Franco Zanotti, presidente della Fisc, la Federazione dei settimanali cattolici, ha evidenziato il malcostume prevalente di far passare i contributi all’editoria “come una sorta di privilegio di casta e non come un investimento a tutela della libertà di pensiero”. Un punto di vista pienamente condiviso dal segretario nazionale della Fnsi, Franco Siddi, che ha ricordato come negli ultimi otto mesi siano state chiuse in Italia ben 22 testate, con la perdita di circa altri mille posti di lavoro, che si aggiungono ai 3 mila già dissoltisi nell’ultimo anno.
Rammentando la vicenda della censura e delle altre traversie subite dall’Ora della Calabria fino all’oscuramento del sito e alla cessazione delle pubblicazioni, Siddi ha aggiunto: “È una brutta storia che fa comprendere come oggi certe testate locali siano da ritenersi presidi della legalità. In regioni come la Calabria se non c’è un concorso pubblico il pluralismo e l’informazione libera rischiano seriamente di scomparire. Ma occorre che i fondi siano affidati ad operatori di alta e comprovata professionalità e non a soggetti che ne chiedono l’accesso per altri motivi e non certo per garantire informazione diffusa e trasparente, o per profondere legalità”.
Il Governo, secondo Siddi, ha già dato qualche segnale positivo nell’affrontare l’emergenza dell’editoria, con una serie di stanziamenti per l’occupazione e per gli ammortizzatori sociali e con un decreto, attualmente al vaglio della Corte dei Conti, che consente di assumere a tempo indeterminato giornalisti godendo per tre anni della totale copertura dei contributi da parte dello Stato o al 50 per cento in caso di contratti a tempo determinato.

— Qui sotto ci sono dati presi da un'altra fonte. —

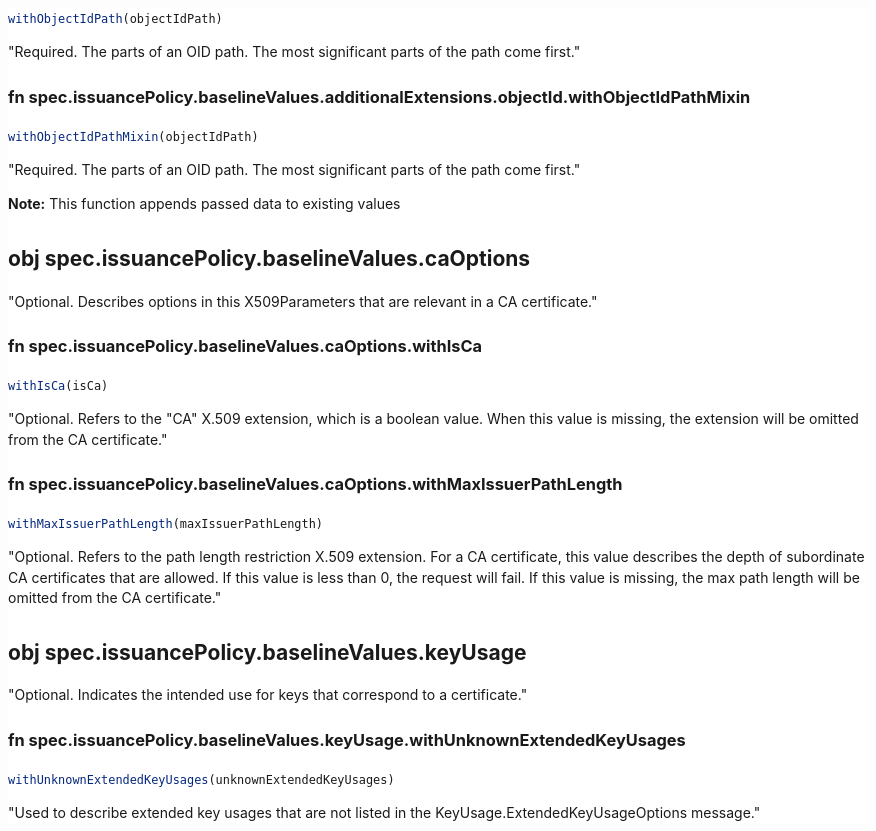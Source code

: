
 ```ts
withObjectIdPath(objectIdPath)
```

"Required. The parts of an OID path. The most significant parts of the path come first."

### fn spec.issuancePolicy.baselineValues.additionalExtensions.objectId.withObjectIdPathMixin

```ts
withObjectIdPathMixin(objectIdPath)
```

"Required. The parts of an OID path. The most significant parts of the path come first."

**Note:** This function appends passed data to existing values

## obj spec.issuancePolicy.baselineValues.caOptions

"Optional. Describes options in this X509Parameters that are relevant in a CA certificate."

### fn spec.issuancePolicy.baselineValues.caOptions.withIsCa

```ts
withIsCa(isCa)
```

"Optional. Refers to the \"CA\" X.509 extension, which is a boolean value. When this value is missing, the extension will be omitted from the CA certificate."

### fn spec.issuancePolicy.baselineValues.caOptions.withMaxIssuerPathLength

```ts
withMaxIssuerPathLength(maxIssuerPathLength)
```

"Optional. Refers to the path length restriction X.509 extension. For a CA certificate, this value describes the depth of subordinate CA certificates that are allowed. If this value is less than 0, the request will fail. If this value is missing, the max path length will be omitted from the CA certificate."

## obj spec.issuancePolicy.baselineValues.keyUsage

"Optional. Indicates the intended use for keys that correspond to a certificate."

### fn spec.issuancePolicy.baselineValues.keyUsage.withUnknownExtendedKeyUsages

```ts
withUnknownExtendedKeyUsages(unknownExtendedKeyUsages)
```

"Used to describe extended key usages that are not listed in the KeyUsage.ExtendedKeyUsageOptions message."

“Cinquanta milioni, però,” ha concluso il segretario generale della Federazione della Stampa, “per l’editoria non bastano. Il Governo deve metterci di più, bisogna trovare più soldi. Il rischio è che altre testate giornalistiche chiudano e centinaia e centinaia di altri lavoratori e giornalisti finiscano per strada. Perché non si inserisce una tassa minima sulla pubblicità delle emittenti televisive nazionali per la costituzione di un Fondo per il pluralismo? Perché le banche e le fondazioni delle Banche, che hanno per legge l’obbligo di investire nella cultura, non destinano una quota, almeno l’1 per cento, alla tutela del plulalismo e della libertà di stampa? Perché il governo come hanno fatto altri esecutivi in Europa non applica una tassa anche minima a Google che oggi in Italia, invece, diffonde gratuitamente contenuti prodotti da terzi? Ecco, basterebbero anche piccoli interventi come questi per trovare quei fondi in grado di dare ossigeno e vita ad una vera informazione locale e di idee che sta oggi invece morendo. Non chiediamo soldi a pioggia, vogliamo far vivere una informazione utile al tessuto democratico e sociale del nostro Paese. Speriamo che il governo ci ascolti”.